Please note that the problem comes down to a configuration issue but that Kerberos itself and Cloudera Manager were both installed correctly. Many of the problems I ran across while searching for answers came down to Kerberos or Hadoop being installed incorrectly. The problem I had occurred even though both Hadoop and Kerberos were functional, but they were not configured to work together properly.
TL;DR
MAKE SURE YOU HAVE A TICKET
Do a klist from the user you are trying to execute the hadoop command.
$ sudo su - myuser
$ klist
If you don't have a ticket, it will print:
klist: Credentials cache file '/tmp/krb5cc_0' not found
If you try to do a hadoop command without a ticket you will get the GSS INITIATE FAILED error by design:
WARN ipc.Client: Exception encountered while connecting to the server : javax.security.sasl.SaslException: GSS initiate failed [Caused by GSSException: No valid credentials provided (Mechanism level: Failed to find any Kerberos tgt)]
In other words, that is not an install problem.
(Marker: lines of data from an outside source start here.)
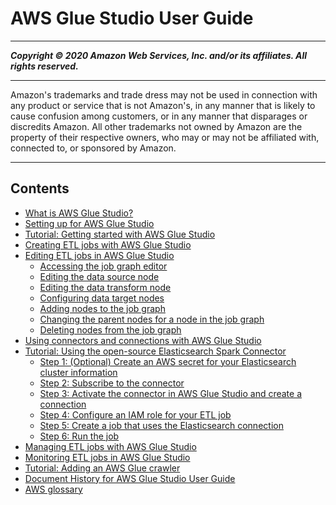# AWS Glue Studio User Guide

-----
*****Copyright &copy; 2020 Amazon Web Services, Inc. and/or its affiliates. All rights reserved.*****

-----
Amazon's trademarks and trade dress may not be used in 
     connection with any product or service that is not Amazon's, 
     in any manner that is likely to cause confusion among customers, 
     or in any manner that disparages or discredits Amazon. All other 
     trademarks not owned by Amazon are the property of their respective
     owners, who may or may not be affiliated with, connected to, or 
     sponsored by Amazon.

-----
## Contents
+ [What is AWS Glue Studio?](what-is-glue-studio.md)
+ [Setting up for AWS Glue Studio](setting-up.md)
+ [Tutorial: Getting started with AWS Glue Studio](tutorial-create-job.md)
+ [Creating ETL jobs with AWS Glue Studio](creating-jobs-chapter.md)
+ [Editing ETL jobs in AWS Glue Studio](edit-nodes-chapter.md)
   + [Accessing the job graph editor](edit-nodes-access-editor.md)
   + [Editing the data source node](edit-jobs-source.md)
   + [Editing the data transform node](edit-jobs-transforms.md)
   + [Configuring data target nodes](data-target-nodes.md)
   + [Adding nodes to the job graph](edit-job-add-nodes.md)
   + [Changing the parent nodes for a node in the job graph](edit-job-change-parents.md)
   + [Deleting nodes from the job graph](edit-job-delete-node.md)
+ [Using connectors and connections with AWS Glue Studio](connectors-chapter.md)
+ [Tutorial: Using the open-source Elasticsearch Spark Connector](tutorial-elastisearch-connector.md)
   + [Step 1: (Optional) Create an AWS secret for your Elasticsearch cluster information](tutorial-step1.md)
   + [Step 2: Subscribe to the connector](tutorial-step2.md)
   + [Step 3: Activate the connector in AWS Glue Studio and create a connection](tutorial-step3.md)
   + [Step 4: Configure an IAM role for your ETL job](tutorial-step4.md)
   + [Step 5: Create a job that uses the Elasticsearch connection](tutorial-step5.md)
   + [Step 6: Run the job](tutorial-step6.md)
+ [Managing ETL jobs with AWS Glue Studio](managing-jobs-chapter.md)
+ [Monitoring ETL jobs in AWS Glue Studio](monitoring-chapter.md)
+ [Tutorial: Adding an AWS Glue crawler](tutorial-add-crawler.md)
+ [Document History for AWS Glue Studio User Guide](studio-doc-history.md)
+ [AWS glossary](glossary.md)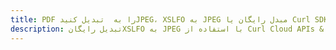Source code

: ---title: PDF را به  تبدیل کنیدJPEG، XSLFO به JPEG مبدل رایگان یا Curl SDKdescription: تبدیل رایگانXSLFO به JPEG با استفاده از Curl Cloud APIs & SDK همچنین اسناد PDF را در Cloud ایجاد، ویرایش و رندر کنید.---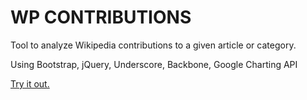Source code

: WP CONTRIBUTIONS
================

Tool to analyze Wikipedia contributions to a given article or category.

Using Bootstrap, jQuery, Underscore, Backbone, Google Charting API

[Try it out.](http://davkal.github.com/WP-contributions/)

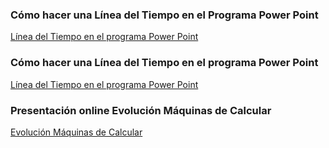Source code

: ### Cómo hacer una Línea del Tiempo en el Programa Power Point  
[Línea del Tiempo en el programa Power Point](https://www.youtube.com/watch?v=zogY9Y-3VhY)

### Cómo hacer una Línea del Tiempo en el programa Power Point  
[Línea del Tiempo en el programa Power Point](https://www.youtube.com/watch?v=mSJZMSXmbtQ)

### Presentación online Evolución Máquinas de Calcular
[Evolución Máquinas de Calcular](https://prezi.com/4ocjf_qo-uxl/origen/?utm_campaign=share&utm_medium=copy)
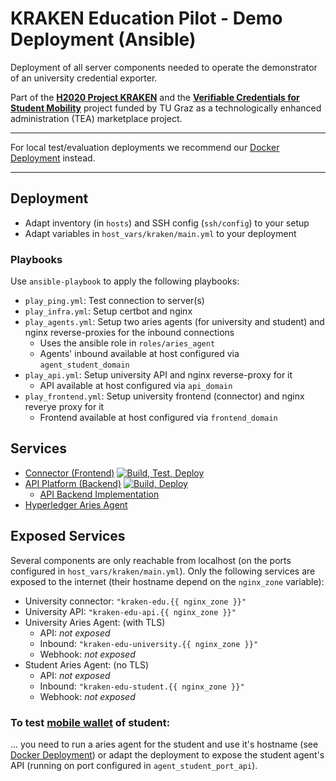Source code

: # KRAKEN Education Pilot - Demo Deployment (Ansible)

Deployment of all server components needed to operate the demonstrator of an university credential exporter.

Part of the [**H2020 Project KRAKEN**](https://krakenh2020.eu/) and the [**Verifiable Credentials for Student Mobility**](https://api.ltb.io/show/BLUOR) project funded by TU Graz as a technologically enhanced administration (TEA) marketplace project.

---

For local test/evaluation deployments we recommend our [Docker Deployment](https://github.com/krakenh2020/EduPilotDeploymentDocker) instead.

---

## Deployment

* Adapt inventory (in `hosts`) and SSH config (`ssh/config`) to your setup
* Adapt variables in `host_vars/kraken/main.yml` to your deployment


### Playbooks

Use `ansible-playbook` to apply the following playbooks:

* `play_ping.yml`: Test connection to server(s)
* `play_infra.yml`: Setup certbot and nginx
* `play_agents.yml`: Setup two aries agents (for university and student) and nginx reverse-proxies for the inbound connections
  * Uses the ansible role in `roles/aries_agent`
  * Agents' inbound available at host configured via `agent_student_domain`
* `play_api.yml`: Setup university API and nginx reverse-proxy for it
  * API available at host configured via `api_domain`
* `play_frontend.yml`: Setup university frontend (connector) and nginx reverye proxy for it
  * Frontend available at host configured via `frontend_domain`


## Services

* [Connector (Frontend)](https://github.com/krakenh2020/EduPilotFrontend) [![Build, Test, Deploy](https://github.com/krakenh2020/EduPilotPrototype1/actions/workflows/test-and-deploy.yml/badge.svg)](https://github.com/krakenh2020/EduPilotPrototype1/actions/workflows/test-and-deploy.yml)
* [API Platform (Backend)](https://github.com/krakenh2020/EduPilotBackend) [![Build, Deploy](https://github.com/krakenh2020/EduPilotBackend/actions/workflows/docker.yml/badge.svg)](https://github.com/krakenh2020/EduPilotBackend/actions/workflows/docker.yml)
  * [API Backend Implementation](https://github.com/krakenh2020/EduPilotBackendBundle)
* [Hyperledger Aries Agent](https://github.com/hyperledger/aries-framework-go)


## Exposed Services

Several components are only reachable from localhost (on the ports configured in `host_vars/kraken/main.yml`).
Only the following services are exposed to the internet (their hostname depend on the `nginx_zone` variable):

* University connector: `"kraken-edu.{{ nginx_zone }}"`
* University API: `"kraken-edu-api.{{ nginx_zone }}"`
* University Aries Agent: (with TLS)
    - API: *not exposed*
    - Inbound: `"kraken-edu-university.{{ nginx_zone }}"`
    - Webhook: *not exposed*
* Student Aries Agent: (no TLS)
    - API: *not exposed*
    - Inbound: `"kraken-edu-student.{{ nginx_zone }}"`
    - Webhook: *not exposed*


### To test [mobile wallet](https://scm.atosresearch.eu/ari/kraken/ssi-ledgeruself-mobile) of student:

... you need to run a aries agent for the student and use it's hostname (see [Docker Deployment](https://github.com/krakenh2020/EduPilotDeploymentDocker)) 
or adapt the deployment to expose the student agent's API (running on port configured in `agent_student_port_api`).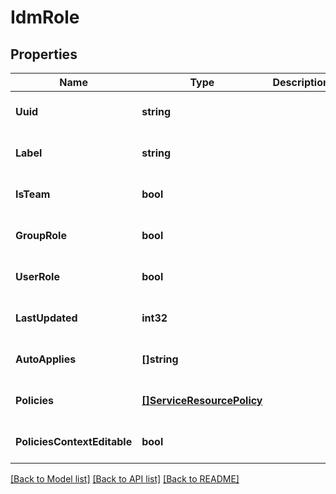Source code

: # IdmRole

## Properties
Name | Type | Description | Notes
------------ | ------------- | ------------- | -------------
**Uuid** | **string** |  | [optional] [default to null]
**Label** | **string** |  | [optional] [default to null]
**IsTeam** | **bool** |  | [optional] [default to null]
**GroupRole** | **bool** |  | [optional] [default to null]
**UserRole** | **bool** |  | [optional] [default to null]
**LastUpdated** | **int32** |  | [optional] [default to null]
**AutoApplies** | **[]string** |  | [optional] [default to null]
**Policies** | [**[]ServiceResourcePolicy**](serviceResourcePolicy.md) |  | [optional] [default to null]
**PoliciesContextEditable** | **bool** |  | [optional] [default to null]

[[Back to Model list]](../../README.md#documentation-for-models) [[Back to API list]](../../README.md#documentation-for-api-endpoints) [[Back to README]](../../README.md)


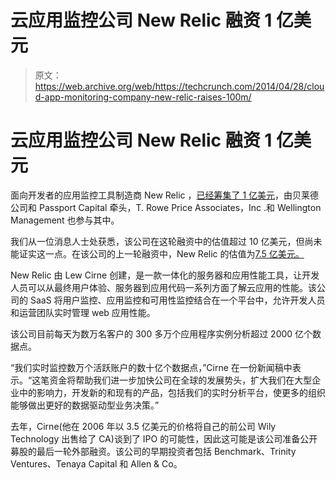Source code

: # 云应用监控公司 New Relic 融资 1 亿美元 

> 原文：<https://web.archive.org/web/https://techcrunch.com/2014/04/28/cloud-app-monitoring-company-new-relic-raises-100m/>

# 云应用监控公司 New Relic 融资 1 亿美元

面向开发者的应用监控工具制造商 New Relic ，[已经筹集了 1 亿美元](https://web.archive.org/web/20221206051955/http://newrelic.com/press-release/20140428)，由贝莱德公司和 Passport Capital 牵头，T. Rowe Price Associates，Inc .和 Wellington Management 也参与其中。

我们从一位消息人士处获悉，该公司在这轮融资中的估值超过 10 亿美元，但尚未能证实这一点。在该公司的上一轮融资中，New Relic 的估值为[7.5 亿美元。](https://web.archive.org/web/20221206051955/https://beta.techcrunch.com/2013/02/05/another-big-enterprise-deal-as-new-relic-raises-80m-and-eyes-ipo-to-extend-app-monitoring-service/)

New Relic 由 Lew Cirne 创建，是一款一体化的服务器和应用性能工具，让开发人员可以从最终用户体验、服务器到应用代码一系列方面了解云应用的性能。该公司的 SaaS 将用户监控、应用监控和可用性监控结合在一个平台中，允许开发人员和运营团队实时管理 web 应用性能。

该公司目前每天为数万名客户的 300 多万个应用程序实例分析超过 2000 亿个数据点。

“我们实时监控数万个活跃账户的数十亿个数据点，”Cirne 在一份新闻稿中表示。“这笔资金将帮助我们进一步加快公司在全球的发展势头，扩大我们在大型企业中的影响力，开发新的和现有的产品，包括我们的实时分析平台，使更多的组织能够做出更好的数据驱动型业务决策。”

去年，Cirne(他在 2006 年以 3.5 亿美元的价格将自己的前公司 Wily Technology 出售给了 CA)谈到了 IPO 的可能性，因此这可能是该公司准备公开募股的最后一轮外部融资。该公司的早期投资者包括 Benchmark、Trinity Ventures、Tenaya Capital 和 Allen & Co。
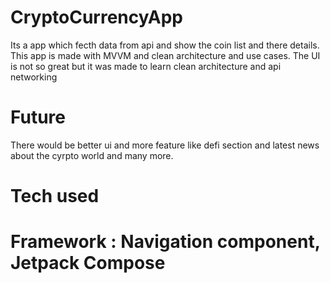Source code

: # CryptoCurrencyApp
Its a app which fecth data from api and show the coin list and there details. This app is made with MVVM and clean architecture and use cases. The UI is not so great but it was made to learn clean architecture and api networking

# Future 
There would be better ui and more feature like defi section and latest news about the cyrpto world and many more.

# Tech used
  # Framework : Navigation component, Jetpack Compose
  #
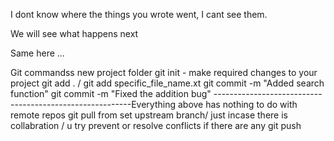 I dont know where the things you wrote went, I cant see them.

We will see what happens next

Same here ... 

Git commandss
new project folder
git init - 
make required changes to your project 
git add .    / git add specific_file_name.xt
git commit -m "Added search function"
git commit -m "Fixed the addition bug"
---------------------------------------------------------Everything above has nothing to do with remote repos
git pull from set upstream branch/  just incase there is collabration / u try prevent or resolve conflicts if there are any 
git push
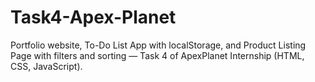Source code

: # Task4-Apex-Planet
Portfolio website, To-Do List App with localStorage, and Product Listing Page with filters and sorting — Task 4 of ApexPlanet Internship (HTML, CSS, JavaScript).

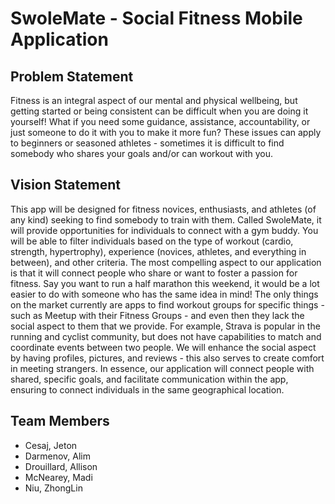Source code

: # SwoleMate - Social Fitness Mobile Application
## Problem Statement
Fitness is an integral aspect of our mental and physical wellbeing, but getting started or being consistent can be difficult when you are doing it yourself! What if you need some guidance, assistance, accountability, or just someone to do it with you to make it more fun? These issues can apply to beginners or seasoned athletes - sometimes it is difficult to find somebody who shares your goals and/or can workout with you. 

## Vision Statement
This app will be designed for fitness novices, enthusiasts, and athletes (of any kind) seeking to find somebody to train with them. Called SwoleMate, it will provide opportunities for individuals to connect with a gym buddy. You will be able to filter individuals based on the type of workout (cardio, strength, hypertrophy), experience (novices, athletes, and everything in between), and other criteria. The most compelling aspect to our application is that it will connect people who share or want to foster a passion for fitness. Say you want to run a half marathon this weekend, it would be a lot easier to do with someone who has the same idea in mind! The only things on the market currently are apps to find workout groups for specific things - such as Meetup with their Fitness Groups - and even then they lack the social aspect to them that we provide. For example, Strava is popular in the running and cyclist community, but does not have capabilities to match and coordinate events between two people. We will enhance the social aspect by having profiles, pictures, and reviews - this also serves to create comfort in meeting strangers. In essence, our application will connect people with shared, specific goals, and facilitate communication within the app, ensuring to connect individuals in the same geographical location.  

## Team Members    
* Cesaj, Jeton     
* Darmenov, Alim        
* Drouillard, Allison
* McNearey, Madi  
* Niu, ZhongLin 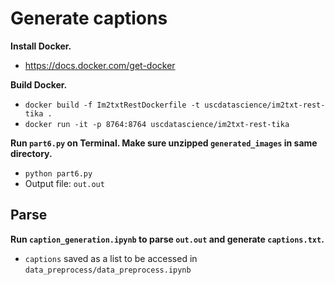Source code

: # Generate captions

**Install Docker.**
- https://docs.docker.com/get-docker

**Build Docker.**
- `docker build -f Im2txtRestDockerfile -t uscdatascience/im2txt-rest-tika .`
- `docker run -it -p 8764:8764 uscdatascience/im2txt-rest-tika`

**Run `part6.py` on Terminal. Make sure unzipped `generated_images` in same directory.**
- `python part6.py`
- Output file: `out.out`

## Parse

**Run `caption_generation.ipynb` to parse `out.out` and generate `captions.txt`.**
- `captions` saved as a list to be accessed in `data_preprocess/data_preprocess.ipynb`
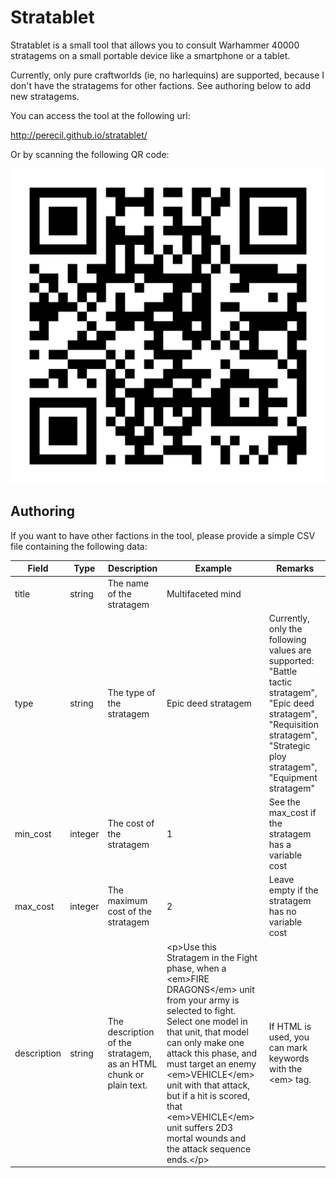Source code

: # Stratablet

Stratablet is a small tool that allows you to consult Warhammer 40000 stratagems on a small portable device like
a smartphone or a tablet.

Currently, only pure craftworlds (ie, no harlequins) are supported, because I don't have the stratagems for other
factions. See authoring below to add new stratagems.

You can access the tool at the following url:

http://perecil.github.io/stratablet/

Or by scanning the following QR code:

![Stratablet](./resources/img/qr-code.svg)

## Authoring

If you want to have other factions in the tool, please provide a simple CSV file containing the following data:

| Field       | Type    | Description                                                       | Example                                                                                                                                                                                                                                                                                                                                                                                                                         | Remarks                                                                                                                                                                          |
|-------------|---------|-------------------------------------------------------------------|---------------------------------------------------------------------------------------------------------------------------------------------------------------------------------------------------------------------------------------------------------------------------------------------------------------------------------------------------------------------------------------------------------------------------------|----------------------------------------------------------------------------------------------------------------------------------------------------------------------------------|
| title       | string  | The name of the stratagem                                         | Multifaceted mind                                                                                                                                                                                                                                                                                                                                                                                                               ||
| type        | string  | The type of the stratagem                                         | Epic deed stratagem                                                                                                                                                                                                                                                                                                                                                                                                             | Currently, only the following values are supported: "Battle tactic stratagem", "Epic deed stratagem", "Requisition stratagem", "Strategic ploy stratagem", "Equipment stratagem" |
| min_cost    | integer | The cost of the stratagem                                         | 1                                                                                                                                                                                                                                                                                                                                                                                                                               | See the max_cost if the stratagem has a variable cost                                                                                                                            |
| max_cost    | integer | The maximum cost of the stratagem                                 | 2                                                                                                                                                                                                                                                                                                                                                                                                                               | Leave empty if the stratagem has no variable cost                                                                                                                                |
| description | string  | The description of the stratagem, as an HTML chunk or plain text. | &lt;p&gt;Use this Stratagem in the Fight phase, when a &lt;em&gt;FIRE DRAGONS&lt;/em&gt; unit from your army is selected to fight. Select one model in that unit, that model can only make one attack this phase, and must target an enemy &lt;em&gt;VEHICLE&lt;/em&gt; unit with that attack, but if a hit is scored, that &lt;em&gt;VEHICLE&lt;/em&gt; unit suffers 2D3 mortal wounds and	the attack sequence ends.&lt;/p&gt; | If HTML is used, you can mark keywords with the &lt;em&gt; tag.                                                                                                                  |
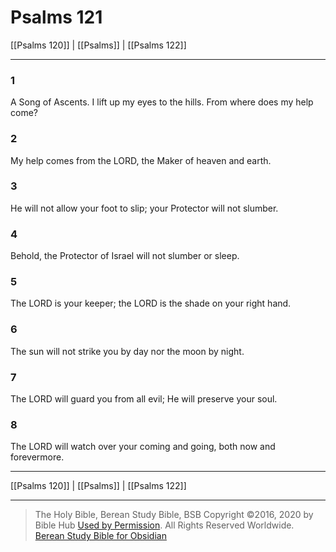 # Psalms 121

[[Psalms 120]] | [[Psalms]] | [[Psalms 122]]

---

### 1
A Song of Ascents. I lift up my eyes to the hills. From where does my help come?

### 2
My help comes from the LORD, the Maker of heaven and earth.

### 3
He will not allow your foot to slip; your Protector will not slumber.

### 4
Behold, the Protector of Israel will not slumber or sleep.

### 5
The LORD is your keeper; the LORD is the shade on your right hand.

### 6
The sun will not strike you by day nor the moon by night.

### 7
The LORD will guard you from all evil; He will preserve your soul.

### 8
The LORD will watch over your coming and going, both now and forevermore.

---

[[Psalms 120]] | [[Psalms]] | [[Psalms 122]]

---

> The Holy Bible, Berean Study Bible, BSB
> Copyright &copy;2016, 2020 by Bible Hub
> [Used by Permission](https://berean.bible/terms.htm). All Rights Reserved Worldwide.
> [Berean Study Bible for Obsidian](https://github.com/gapmiss/berean-study-bible-for-obsidian)

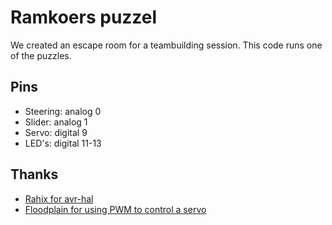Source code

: # Ramkoers puzzel

We created an escape room for a teambuilding session.
This code runs one of the puzzles.

## Pins 

- Steering: analog 0
- Slider: analog 1
- Servo: digital 9
- LED's: digital 11-13

## Thanks

- [Rahix for avr-hal](https://github.com/Rahix/avr-hal)
- [Floodplain for using PWM to control a servo](https://www.youtube.com/watch?v=-kRTRKL39pE)

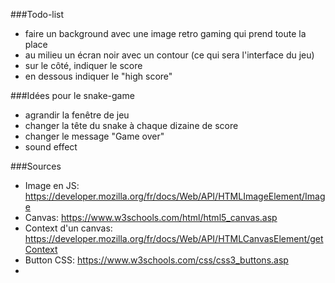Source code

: 
###Todo-list
- faire un background avec une image retro gaming qui prend toute la place
- au milieu un écran noir avec un contour (ce qui sera l'interface du jeu)
- sur le côté, indiquer le score
- en dessous indiquer le "high score"

###Idées pour le snake-game
- agrandir la fenêtre de jeu
- changer la tête du snake à chaque dizaine de score
- changer le message "Game over"
- sound effect

###Sources
- Image en JS: https://developer.mozilla.org/fr/docs/Web/API/HTMLImageElement/Image
- Canvas: https://www.w3schools.com/html/html5_canvas.asp
- Context d'un canvas: https://developer.mozilla.org/fr/docs/Web/API/HTMLCanvasElement/getContext
- Button CSS: https://www.w3schools.com/css/css3_buttons.asp
-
If this is your situation, take a look at:
http://www.roguelynn.com/words/explain-like-im-5-kerberos/
For other troubleshooting of Kerberos in general, check out https://steveloughran.gitbooks.io/kerberos_and_hadoop/content/sections/errors.html
CDH DEFAULT HDFS USER AND GROUP RESTRICTIONS
A default install of Cloudera has user and group restrictions on execution of hadoop commands, including a specific ban on certain users ( more on page 57 of http://www.cloudera.com/documentation/enterprise/5-6-x/PDF/cloudera-security.pdf ).
There are several properties that deal with this, including the supergroup for hdfs being set to the string supergroup instead of hdfs, dfs_permissions enabled property being set to false by default (hadoop user file permissions), users with uid over 1000 being banned.
Any of these could be a factor, for me it was HDFS being listed in the banned.users property.
Specifically for user HDFS, make sure you have removed hdfs from the banned.users configuration property in hdfs-site.xml configuration if you are trying to use it to execute hadoop commands.
1) UNPRIVILEGED USER AND WRITE PERMISSIONS
The Cloudera-recommended way to execute Hadoop commands is to create an unprivileged user and matching principal, instead of using the hdfs user. A gotcha is that this user also needs its own /user directory and can run into write permissions errors with the /user directory. If your unprivileged user does not have a directory in /user, it may result in the WRITE permissions denied error.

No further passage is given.